>>>>
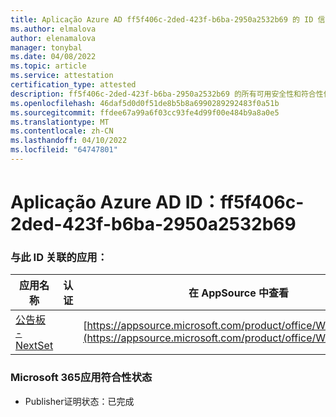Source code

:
 ```yaml
---
title: Aplicação Azure AD ff5f406c-2ded-423f-b6ba-2950a2532b69 的 ID 信息
ms.author: elmalova
author: elenamalova
manager: tonybal
ms.date: 04/08/2022
ms.topic: article
ms.service: attestation
certification_type: attested
description: ff5f406c-2ded-423f-b6ba-2950a2532b69 的所有可用安全性和符合性信息。
ms.openlocfilehash: 46daf5d0d0f51de8b5b8a6990289292483f0a51b
ms.sourcegitcommit: ffdee67a99a6f03cc93fe4d99f00e484b9a8a0e5
ms.translationtype: MT
ms.contentlocale: zh-CN
ms.lasthandoff: 04/10/2022
ms.locfileid: "64747801"
---
```

# <a name="azure-app-id-ff5f406c-2ded-423f-b6ba-2950a2532b69"></a>Aplicação Azure AD ID：ff5f406c-2ded-423f-b6ba-2950a2532b69


### <a name="apps-associated-with-this-id"></a>与此 ID 关联的应用：
| **应用名称** | **认证** | **在 AppSource 中查看** |
|--------------|---------------|-----------------------|
| [公告板 - NextSet](../forward/WA200002122.md) |  | [https://appsource.microsoft.com/product/office/WA200002122](https://appsource.microsoft.com/product/office/WA200002122) |

### <a name="microsoft-365-app-compliance-status"></a>Microsoft 365应用符合性状态
- Publisher证明状态：已完成
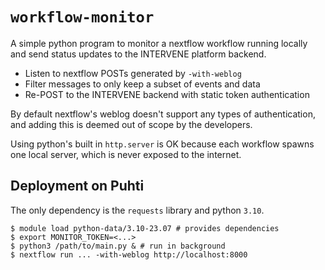 # `workflow-monitor `

A simple python program to monitor a nextflow workflow running locally and send status updates to the INTERVENE platform backend.

* Listen to nextflow POSTs generated by `-with-weblog`
* Filter messages to only keep a subset of events and data
* Re-POST to the INTERVENE backend with static token authentication

By default nextflow's weblog doesn't support any types of authentication, and adding this is deemed out of scope by the developers. 

Using python's built in `http.server` is OK because each workflow spawns one local server, which is never exposed to the internet.

## Deployment on Puhti

The only dependency is the `requests` library and python `3.10`.

```
$ module load python-data/3.10-23.07 # provides dependencies
$ export MONITOR_TOKEN=<...>
$ python3 /path/to/main.py & # run in background
$ nextflow run ... -with-weblog http://localhost:8000
```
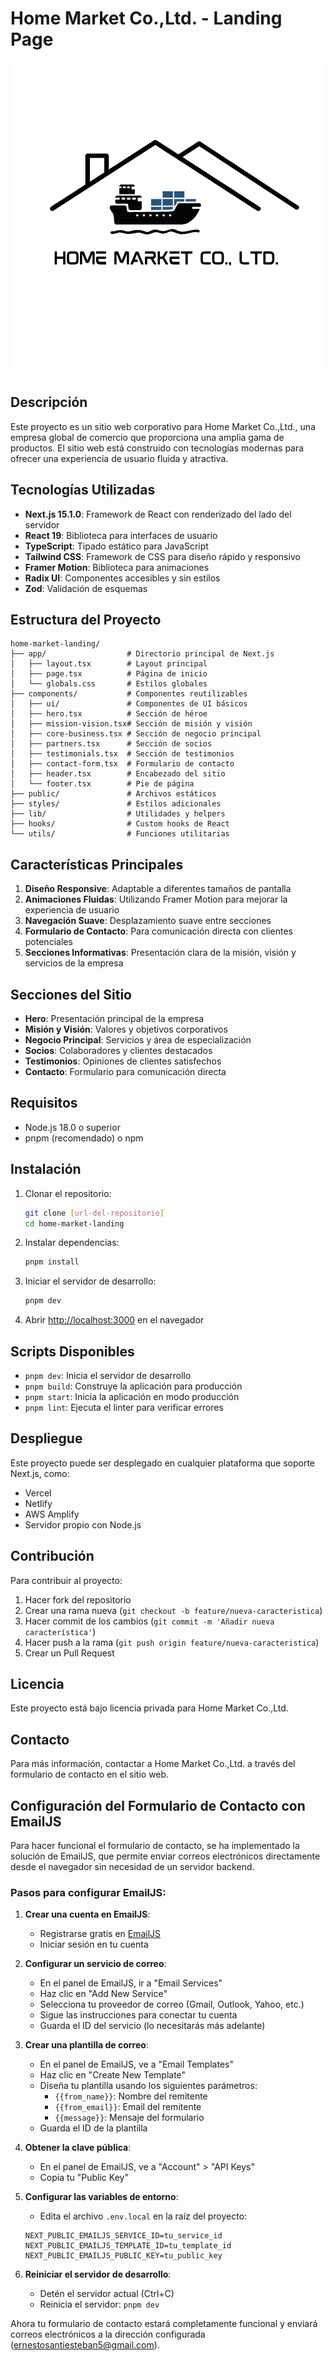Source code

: # Home Market Co.,Ltd. - Landing Page

![Logo](logo.png)

## Descripción

Este proyecto es un sitio web corporativo para Home Market Co.,Ltd., una empresa global de comercio que proporciona una amplia gama de productos. El sitio web está construido con tecnologías modernas para ofrecer una experiencia de usuario fluida y atractiva.

## Tecnologías Utilizadas

- **Next.js 15.1.0**: Framework de React con renderizado del lado del servidor
- **React 19**: Biblioteca para interfaces de usuario
- **TypeScript**: Tipado estático para JavaScript
- **Tailwind CSS**: Framework de CSS para diseño rápido y responsivo
- **Framer Motion**: Biblioteca para animaciones
- **Radix UI**: Componentes accesibles y sin estilos
- **Zod**: Validación de esquemas

## Estructura del Proyecto

```
home-market-landing/
├── app/                  # Directorio principal de Next.js
│   ├── layout.tsx        # Layout principal
│   ├── page.tsx          # Página de inicio
│   └── globals.css       # Estilos globales
├── components/           # Componentes reutilizables
│   ├── ui/               # Componentes de UI básicos
│   ├── hero.tsx          # Sección de héroe
│   ├── mission-vision.tsx# Sección de misión y visión
│   ├── core-business.tsx # Sección de negocio principal
│   ├── partners.tsx      # Sección de socios
│   ├── testimonials.tsx  # Sección de testimonios
│   ├── contact-form.tsx  # Formulario de contacto
│   ├── header.tsx        # Encabezado del sitio
│   └── footer.tsx        # Pie de página
├── public/               # Archivos estáticos
├── styles/               # Estilos adicionales
├── lib/                  # Utilidades y helpers
├── hooks/                # Custom hooks de React
└── utils/                # Funciones utilitarias
```

## Características Principales

1. **Diseño Responsive**: Adaptable a diferentes tamaños de pantalla
2. **Animaciones Fluidas**: Utilizando Framer Motion para mejorar la experiencia de usuario
3. **Navegación Suave**: Desplazamiento suave entre secciones
4. **Formulario de Contacto**: Para comunicación directa con clientes potenciales
5. **Secciones Informativas**: Presentación clara de la misión, visión y servicios de la empresa

## Secciones del Sitio

- **Hero**: Presentación principal de la empresa
- **Misión y Visión**: Valores y objetivos corporativos
- **Negocio Principal**: Servicios y área de especialización
- **Socios**: Colaboradores y clientes destacados
- **Testimonios**: Opiniones de clientes satisfechos
- **Contacto**: Formulario para comunicación directa

## Requisitos

- Node.js 18.0 o superior
- pnpm (recomendado) o npm

## Instalación

1. Clonar el repositorio:
   ```bash
   git clone [url-del-repositorio]
   cd home-market-landing
   ```

2. Instalar dependencias:
   ```bash
   pnpm install
   ```

3. Iniciar el servidor de desarrollo:
   ```bash
   pnpm dev
   ```

4. Abrir [http://localhost:3000](http://localhost:3000) en el navegador

## Scripts Disponibles

- `pnpm dev`: Inicia el servidor de desarrollo
- `pnpm build`: Construye la aplicación para producción
- `pnpm start`: Inicia la aplicación en modo producción
- `pnpm lint`: Ejecuta el linter para verificar errores

## Despliegue

Este proyecto puede ser desplegado en cualquier plataforma que soporte Next.js, como:

- Vercel
- Netlify
- AWS Amplify
- Servidor propio con Node.js

## Contribución

Para contribuir al proyecto:

1. Hacer fork del repositorio
2. Crear una rama nueva (`git checkout -b feature/nueva-caracteristica`)
3. Hacer commit de los cambios (`git commit -m 'Añadir nueva característica'`)
4. Hacer push a la rama (`git push origin feature/nueva-caracteristica`)
5. Crear un Pull Request

## Licencia

Este proyecto está bajo licencia privada para Home Market Co.,Ltd.

## Contacto

Para más información, contactar a Home Market Co.,Ltd. a través del formulario de contacto en el sitio web.

## Configuración del Formulario de Contacto con EmailJS

Para hacer funcional el formulario de contacto, se ha implementado la solución de EmailJS, que permite enviar correos electrónicos directamente desde el navegador sin necesidad de un servidor backend.

### Pasos para configurar EmailJS:

1. **Crear una cuenta en EmailJS**:
   - Registrarse gratis en [EmailJS](https://www.emailjs.com/)
   - Iniciar sesión en tu cuenta

2. **Configurar un servicio de correo**:
   - En el panel de EmailJS, ir a "Email Services"
   - Haz clic en "Add New Service"
   - Selecciona tu proveedor de correo (Gmail, Outlook, Yahoo, etc.)
   - Sigue las instrucciones para conectar tu cuenta
   - Guarda el ID del servicio (lo necesitarás más adelante)

3. **Crear una plantilla de correo**:
   - En el panel de EmailJS, ve a "Email Templates"
   - Haz clic en "Create New Template"
   - Diseña tu plantilla usando los siguientes parámetros:
     - `{{from_name}}`: Nombre del remitente
     - `{{from_email}}`: Email del remitente
     - `{{message}}`: Mensaje del formulario
   - Guarda el ID de la plantilla

4. **Obtener la clave pública**:
   - En el panel de EmailJS, ve a "Account" > "API Keys"
   - Copia tu "Public Key"

5. **Configurar las variables de entorno**:
   - Edita el archivo `.env.local` en la raíz del proyecto:
   ```
   NEXT_PUBLIC_EMAILJS_SERVICE_ID=tu_service_id
   NEXT_PUBLIC_EMAILJS_TEMPLATE_ID=tu_template_id
   NEXT_PUBLIC_EMAILJS_PUBLIC_KEY=tu_public_key
   ```

6. **Reiniciar el servidor de desarrollo**:
   - Detén el servidor actual (Ctrl+C)
   - Reinicia el servidor: `pnpm dev`

Ahora tu formulario de contacto estará completamente funcional y enviará correos electrónicos a la dirección configurada (ernestosantiesteban5@gmail.com). 
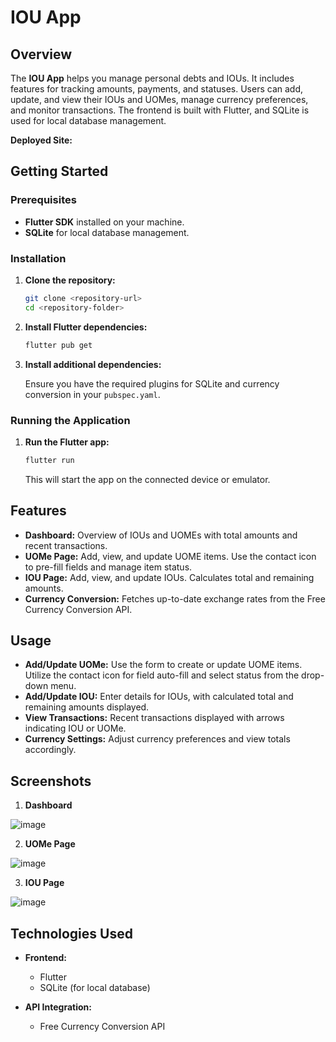 # IOU App

## Overview

The **IOU App** helps you manage personal debts and IOUs. It includes features for tracking amounts, payments, and statuses. Users can add, update, and view their IOUs and UOMes, manage currency preferences, and monitor transactions. The frontend is built with Flutter, and SQLite is used for local database management.

**Deployed Site:**

## Getting Started

### Prerequisites

- **Flutter SDK** installed on your machine.
- **SQLite** for local database management.

### Installation

1. **Clone the repository:**

    ```bash
    git clone <repository-url>
    cd <repository-folder>
    ```

2. **Install Flutter dependencies:**

    ```bash
    flutter pub get
    ```

3. **Install additional dependencies:**

    Ensure you have the required plugins for SQLite and currency conversion in your `pubspec.yaml`.

### Running the Application

1. **Run the Flutter app:**

    ```bash
    flutter run
    ```

    This will start the app on the connected device or emulator.

## Features

- **Dashboard:** Overview of IOUs and UOMEs with total amounts and recent transactions.
- **UOMe Page:** Add, view, and update UOME items. Use the contact icon to pre-fill fields and manage item status.
- **IOU Page:** Add, view, and update IOUs. Calculates total and remaining amounts.
- **Currency Conversion:** Fetches up-to-date exchange rates from the Free Currency Conversion API.

## Usage

- **Add/Update UOMe:** Use the form to create or update UOME items. Utilize the contact icon for field auto-fill and select status from the drop-down menu.
- **Add/Update IOU:** Enter details for IOUs, with calculated total and remaining amounts displayed.
- **View Transactions:** Recent transactions displayed with arrows indicating IOU or UOMe.
- **Currency Settings:** Adjust currency preferences and view totals accordingly.

## Screenshots

1. **Dashboard**

![image](https://github.com/user-attachments/assets/1064996b-8f5a-48f6-a627-42c89ee3a583)

2. **UOMe Page**

![image](https://github.com/user-attachments/assets/2352534a-fbe9-413c-8f45-781cc65f7929)

3. **IOU Page**

![image](https://github.com/user-attachments/assets/bb32e9cb-791f-4839-aad3-43996932492e)

## Technologies Used

- **Frontend:**
  - Flutter
  - SQLite (for local database)

- **API Integration:**
  - Free Currency Conversion API
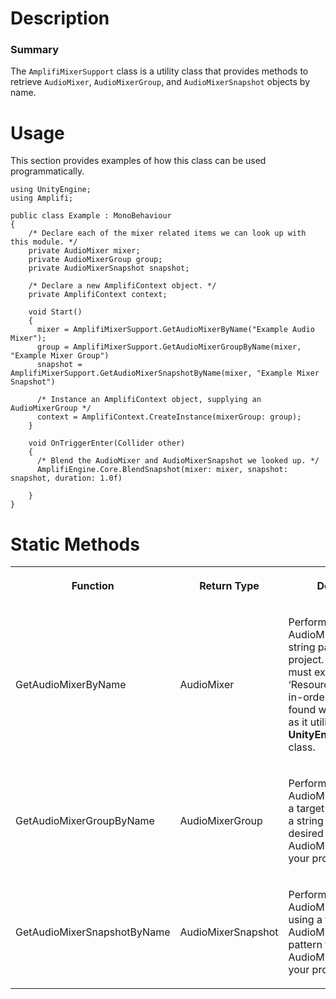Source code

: Description
===========

### Summary

The `AmplifiMixerSupport` class is a utility class that provides methods to retrieve `AudioMixer`, `AudioMixerGroup`, and `AudioMixerSnapshot` objects by name.

Usage
=====

This section provides examples of how this class can be used programmatically.

```
using UnityEngine;
using Amplifi;

public class Example : MonoBehaviour
{
    /* Declare each of the mixer related items we can look up with this module. */
    private AudioMixer mixer;
    private AudioMixerGroup group;
    private AudioMixerSnapshot snapshot;
    
    /* Declare a new AmplifiContext object. */
    private AmplifiContext context;
    
    void Start() 
    {
      mixer = AmplifiMixerSupport.GetAudioMixerByName("Example Audio Mixer");
      group = AmplifiMixerSupport.GetAudioMixerGroupByName(mixer, "Example Mixer Group")
      snapshot = AmplifiMixerSupport.GetAudioMixerSnapshotByName(mixer, "Example Mixer Snapshot")
      
      /* Instance an AmplifiContext object, supplying an AudioMixerGroup */
      context = AmplifiContext.CreateInstance(mixerGroup: group);
    }

    void OnTriggerEnter(Collider other)
    {
      /* Blend the AudioMixer and AudioMixerSnapshot we looked up. */
      AmplifiEngine.Core.BlendSnapshot(mixer: mixer, snapshot: snapshot, duration: 1.0f)
  
    }
}
```

Static Methods
==============

<table data-table-width="1011" data-layout="default" data-local-id="3b885194-feb5-43e8-a6a2-bd2c990acd5d" class="confluenceTable"><colgroup><col style="width: 250.0px;"><col style="width: 268.0px;"><col style="width: 490.0px;"></colgroup><tbody><tr><th class="confluenceTh"><p><strong>Function</strong></p></th><th class="confluenceTh"><p><strong>Return Type</strong></p></th><th class="confluenceTh"><p><strong>Description</strong></p></th></tr><tr><td class="confluenceTd"><p>GetAudioMixerByName</p></td><td class="confluenceTd"><p>AudioMixer</p></td><td class="confluenceTd"><p>Performs a lookup of an AudioMixer using a string pattern, in your project. The AudioMixer must exist in a ‘Resources’ directory in-order for it to be found with this function as it utilizes the <strong>UnityEngine.Resources</strong> class.</p></td></tr><tr><td class="confluenceTd"><p>GetAudioMixerGroupByName</p></td><td class="confluenceTd"><p>AudioMixerGroup</p></td><td class="confluenceTd"><p>Performs a lookup of an AudioMixerGroup using a target AudioMixer and a string pattern for the desired AudioMixerGroup, in your project.</p></td></tr><tr><td class="confluenceTd"><p>GetAudioMixerSnapshotByName</p></td><td class="confluenceTd"><p>AudioMixerSnapshot</p></td><td class="confluenceTd"><p>Performs a lookup of an AudioMixerSnapshot using a target AudioMixer and a string pattern for the desired AudioMixerSnapshot, in your project.</p></td></tr></tbody></table>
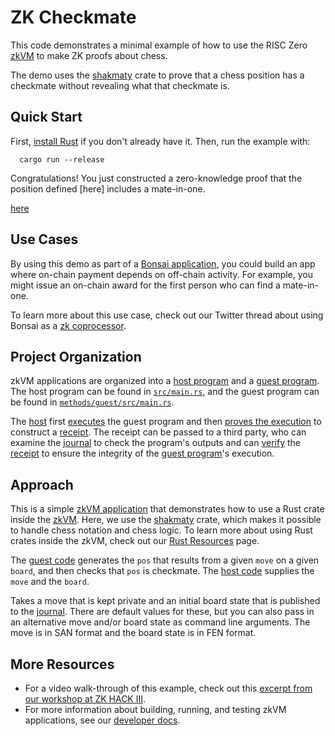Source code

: # ZK Checkmate

This code demonstrates a minimal example of how to use the RISC Zero [zkVM] to make ZK proofs about chess.

The demo uses the [shakmaty] crate to prove that a chess position has a checkmate without revealing what that checkmate is.

[zkVM]: https://dev.risczero.com/zkvm
[shakmaty]: https://docs.rs/shakmaty/latest/shakmaty/


## Quick Start

First, [install Rust] if you don't already have it.
Then, run the example with:
```
  cargo run --release
```

Congratulations! You just constructed a zero-knowledge proof that the position defined [here] includes a mate-in-one.

[install Rust]: https://doc.rust-lang.org/cargo/getting-started/installation.html
[here](https://github.com/risc0/risc0/blob/main/examples/chess/src/main.rs#L29)

## Use Cases
By using this demo as part of a [Bonsai application], you could build an app where on-chain payment depends on off-chain activity.
For example, you might issue an on-chain award for the first person who can find a mate-in-one.

To learn more about this use case, check out our Twitter thread about using Bonsai as a [zk coprocessor].

[Bonsai application]: https://dev.bonsai.xyz
[zk coprocessor]: https://twitter.com/RiscZero/status/1677316664772132864

## Project Organization
zkVM applications are organized into a [host program] and a [guest program].
The host program can be found in [`src/main.rs`], and the guest program can be found in [`methods/guest/src/main.rs`].

The [host] first [executes] the guest program and then [proves the execution] to construct a [receipt].
The receipt can be passed to a third party, who can examine the [journal] to check the program's outputs and can [verify] the [receipt] to ensure the integrity of the [guest program]'s execution.

[`src/main.rs`]: /src/main.rs
[`methods/guest/src/main.rs`]: methods/guest/src/main.rs
[host]: https://dev.risczero.com/terminology#host
[executes]: https://dev.risczero.com/terminology#execute
[guest program]: https://dev.risczero.com/terminology#guest-program
[host program]: https://dev.risczero.com/terminology#host-program
[proves the execution]: https://dev.risczero.com/terminology#prove
[receipt]: https://dev.risczero.com/terminology#receipt
[verify]: https://dev.risczero.com/terminology#verify
[journal]: https://dev.risczero.com/terminology#journal

## Approach
This is a simple [zkVM application] that demonstrates how to use a Rust crate inside the [zkVM].
Here, we use the [shakmaty] crate, which makes it possible to handle chess notation and chess logic.
To learn more about using Rust crates inside the zkVM, check out our [Rust Resources] page.

The [guest code] generates the `pos` that results from a given `move` on a given `board`, and then checks that `pos` is checkmate.
The [host code] supplies the `move` and the `board`.

Takes a move that is kept private and an initial board state that is published to the [journal]. There are default values for these, but you can also pass in an alternative move and/or board state as command line arguments. The move is in SAN format and the board state is in FEN format.

[Rust Resources]: https://dev.risczero.com/zkvm/developer-guide/rust-resources
[zkVM application]: https://dev.risczero.com/zkvm/developer-guide/zkvm-app-structure
[shakmaty]: https://docs.rs/shakmaty/latest/shakmaty/
[guest code]: https://github.com/risc0/risc0-rust-examples/blob/main/chess/methods/guest/src/bin/checkmate.rs
[host code]: https://github.com/risc0/risc0/blob/main/examples/chess/methods/guest/src/main.rs
[journal]: https://dev.risczero.com/terminology#journal

## More Resources
- For a video walk-through of this example, check out this [excerpt from our workshop at ZK HACK III].
- For more information about building, running, and testing zkVM applications, see our [developer docs].

[developer docs]: https://dev.risczero.com/zkvm
[excerpt from our workshop at ZK HACK III]: https://www.youtube.com/watch?v=vxqxRiTXGBI&list=PLcPzhUaCxlCgig7ofeARMPwQ8vbuD6hC5&index=9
<<<<
For each line above that has the word "blob", add one to a tally, and report the final tally alone.

3